• _Instructions to follow_
Look in the material below for the line holding "2. Visual studio". Set it down exactly, with each later line up to and including the line holding "There might be".

=== Begin Enclosure ===

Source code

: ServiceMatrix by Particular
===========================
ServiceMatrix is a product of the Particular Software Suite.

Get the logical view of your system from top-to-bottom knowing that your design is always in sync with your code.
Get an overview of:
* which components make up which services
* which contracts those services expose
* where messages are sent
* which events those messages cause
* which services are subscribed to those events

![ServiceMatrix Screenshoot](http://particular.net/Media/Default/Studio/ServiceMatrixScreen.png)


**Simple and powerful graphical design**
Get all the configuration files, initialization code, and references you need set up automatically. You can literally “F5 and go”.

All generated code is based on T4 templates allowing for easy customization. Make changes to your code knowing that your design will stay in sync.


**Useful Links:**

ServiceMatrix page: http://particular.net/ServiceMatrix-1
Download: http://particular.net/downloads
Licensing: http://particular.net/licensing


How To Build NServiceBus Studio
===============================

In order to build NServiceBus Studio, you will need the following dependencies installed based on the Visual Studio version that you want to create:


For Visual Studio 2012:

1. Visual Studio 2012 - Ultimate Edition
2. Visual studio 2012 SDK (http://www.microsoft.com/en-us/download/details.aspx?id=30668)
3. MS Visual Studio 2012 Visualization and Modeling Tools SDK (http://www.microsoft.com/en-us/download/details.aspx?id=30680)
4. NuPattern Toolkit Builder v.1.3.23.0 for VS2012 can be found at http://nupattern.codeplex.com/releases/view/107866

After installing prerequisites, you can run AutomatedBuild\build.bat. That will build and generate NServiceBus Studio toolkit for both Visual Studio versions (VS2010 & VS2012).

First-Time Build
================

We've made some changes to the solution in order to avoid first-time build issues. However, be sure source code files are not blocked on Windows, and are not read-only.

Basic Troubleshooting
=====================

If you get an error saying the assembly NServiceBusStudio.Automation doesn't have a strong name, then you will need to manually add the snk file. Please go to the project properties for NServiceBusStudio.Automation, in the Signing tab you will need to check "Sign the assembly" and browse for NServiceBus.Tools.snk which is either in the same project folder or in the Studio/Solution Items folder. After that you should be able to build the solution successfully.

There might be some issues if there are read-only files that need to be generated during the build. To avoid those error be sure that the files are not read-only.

=== End Enclosure ===
=== Begin Enclosure ===

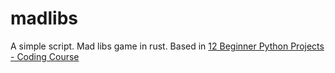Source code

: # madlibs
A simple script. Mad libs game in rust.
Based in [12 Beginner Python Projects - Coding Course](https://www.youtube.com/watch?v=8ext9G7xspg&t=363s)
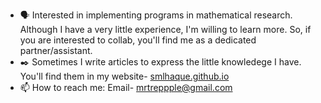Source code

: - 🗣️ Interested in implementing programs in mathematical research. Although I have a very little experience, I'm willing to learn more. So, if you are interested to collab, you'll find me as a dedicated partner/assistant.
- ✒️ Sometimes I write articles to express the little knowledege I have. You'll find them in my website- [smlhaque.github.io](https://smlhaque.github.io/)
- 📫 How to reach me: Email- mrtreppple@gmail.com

=== End Enclosure ===
=== Begin Enclosure ===

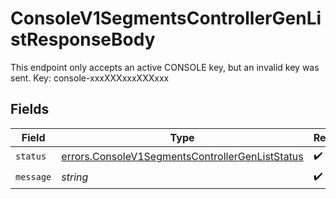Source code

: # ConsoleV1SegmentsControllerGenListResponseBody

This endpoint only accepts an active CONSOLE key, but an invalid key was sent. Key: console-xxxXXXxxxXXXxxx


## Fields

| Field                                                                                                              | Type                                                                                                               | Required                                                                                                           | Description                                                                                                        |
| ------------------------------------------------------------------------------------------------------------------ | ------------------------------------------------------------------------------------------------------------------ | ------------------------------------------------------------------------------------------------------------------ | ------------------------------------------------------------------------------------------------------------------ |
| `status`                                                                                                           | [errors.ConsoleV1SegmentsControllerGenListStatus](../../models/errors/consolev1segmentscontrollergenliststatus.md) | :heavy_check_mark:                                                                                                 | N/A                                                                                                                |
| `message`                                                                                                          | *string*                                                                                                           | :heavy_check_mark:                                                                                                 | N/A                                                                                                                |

=== End Enclosure ===

• _Expected output_
2. Visual studio 2012 SDK (http://www.microsoft.com/en-us/download/details.aspx?id=30668)
3. MS Visual Studio 2012 Visualization and Modeling Tools SDK (http://www.microsoft.com/en-us/download/details.aspx?id=30680)
4. NuPattern Toolkit Builder v.1.3.23.0 for VS2012 can be found at http://nupattern.codeplex.com/releases/view/107866

After installing prerequisites, you can run AutomatedBuild\build.bat. That will build and generate NServiceBus Studio toolkit for both Visual Studio versions (VS2010 & VS2012).

First-Time Build
================

We've made some changes to the solution in order to avoid first-time build issues. However, be sure source code files are not blocked on Windows, and are not read-only.

Basic Troubleshooting
=====================

If you get an error saying the assembly NServiceBusStudio.Automation doesn't have a strong name, then you will need to manually add the snk file. Please go to the project properties for NServiceBusStudio.Automation, in the Signing tab you will need to check "Sign the assembly" and browse for NServiceBus.Tools.snk which is either in the same project folder or in the Studio/Solution Items folder. After that you should be able to build the solution successfully.

There might be some issues if there are read-only files that need to be generated during the build. To avoid those error be sure that the files are not read-only.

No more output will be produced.